### Required action
Below are lines of data. Give the number of them that contain the string "term", and nothing else.
===============
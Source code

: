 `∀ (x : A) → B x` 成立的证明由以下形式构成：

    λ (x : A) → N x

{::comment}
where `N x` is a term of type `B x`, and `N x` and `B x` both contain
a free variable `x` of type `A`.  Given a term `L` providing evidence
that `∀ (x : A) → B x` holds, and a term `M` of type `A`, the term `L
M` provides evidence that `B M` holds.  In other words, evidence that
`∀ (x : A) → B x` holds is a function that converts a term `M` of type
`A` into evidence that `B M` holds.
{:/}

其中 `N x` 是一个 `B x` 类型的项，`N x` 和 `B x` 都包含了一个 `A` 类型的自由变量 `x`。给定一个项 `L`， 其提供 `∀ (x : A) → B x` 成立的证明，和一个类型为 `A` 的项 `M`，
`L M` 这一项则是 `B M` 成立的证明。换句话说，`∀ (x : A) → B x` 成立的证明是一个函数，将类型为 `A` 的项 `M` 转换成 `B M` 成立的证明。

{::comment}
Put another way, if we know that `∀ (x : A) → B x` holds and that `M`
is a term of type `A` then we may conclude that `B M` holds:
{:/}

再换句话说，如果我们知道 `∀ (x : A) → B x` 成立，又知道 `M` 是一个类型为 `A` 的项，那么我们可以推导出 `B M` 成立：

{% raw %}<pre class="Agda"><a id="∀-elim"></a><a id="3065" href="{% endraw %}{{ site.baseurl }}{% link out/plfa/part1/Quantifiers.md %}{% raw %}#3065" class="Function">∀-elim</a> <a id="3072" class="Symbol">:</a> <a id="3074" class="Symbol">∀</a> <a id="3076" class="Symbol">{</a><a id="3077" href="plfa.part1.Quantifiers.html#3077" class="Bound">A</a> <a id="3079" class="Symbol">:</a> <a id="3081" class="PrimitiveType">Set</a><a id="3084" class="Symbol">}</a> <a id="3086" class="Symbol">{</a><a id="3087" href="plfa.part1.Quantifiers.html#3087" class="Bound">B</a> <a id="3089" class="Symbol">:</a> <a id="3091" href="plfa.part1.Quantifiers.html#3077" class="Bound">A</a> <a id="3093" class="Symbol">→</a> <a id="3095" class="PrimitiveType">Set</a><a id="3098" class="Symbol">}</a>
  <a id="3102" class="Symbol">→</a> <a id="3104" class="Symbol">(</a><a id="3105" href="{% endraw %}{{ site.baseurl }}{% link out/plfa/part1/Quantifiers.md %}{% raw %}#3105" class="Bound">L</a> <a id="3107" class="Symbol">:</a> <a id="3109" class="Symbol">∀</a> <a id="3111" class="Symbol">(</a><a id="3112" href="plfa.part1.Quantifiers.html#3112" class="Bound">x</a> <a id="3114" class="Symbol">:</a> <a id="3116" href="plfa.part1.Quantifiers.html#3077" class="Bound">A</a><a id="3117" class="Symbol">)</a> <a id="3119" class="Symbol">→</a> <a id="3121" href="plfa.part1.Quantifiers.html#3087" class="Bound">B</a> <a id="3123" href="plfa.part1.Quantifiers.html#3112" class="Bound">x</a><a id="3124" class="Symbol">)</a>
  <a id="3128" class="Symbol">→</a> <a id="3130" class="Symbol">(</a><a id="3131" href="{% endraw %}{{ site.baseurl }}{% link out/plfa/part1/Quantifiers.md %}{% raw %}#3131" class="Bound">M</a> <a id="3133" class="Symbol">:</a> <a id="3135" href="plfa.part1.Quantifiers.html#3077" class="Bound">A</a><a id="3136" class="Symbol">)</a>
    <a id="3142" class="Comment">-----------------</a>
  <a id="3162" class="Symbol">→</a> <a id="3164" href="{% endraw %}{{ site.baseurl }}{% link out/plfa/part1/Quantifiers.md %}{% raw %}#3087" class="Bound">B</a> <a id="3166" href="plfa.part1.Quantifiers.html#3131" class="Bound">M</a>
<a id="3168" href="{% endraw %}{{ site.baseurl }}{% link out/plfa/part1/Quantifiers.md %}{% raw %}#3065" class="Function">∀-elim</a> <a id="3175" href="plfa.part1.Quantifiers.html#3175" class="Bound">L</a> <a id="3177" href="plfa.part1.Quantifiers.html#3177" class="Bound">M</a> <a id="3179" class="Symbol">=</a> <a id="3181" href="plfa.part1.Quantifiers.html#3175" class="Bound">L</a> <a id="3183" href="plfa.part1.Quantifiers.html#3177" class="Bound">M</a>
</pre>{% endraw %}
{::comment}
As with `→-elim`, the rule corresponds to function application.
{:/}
===============
### Result of the task
5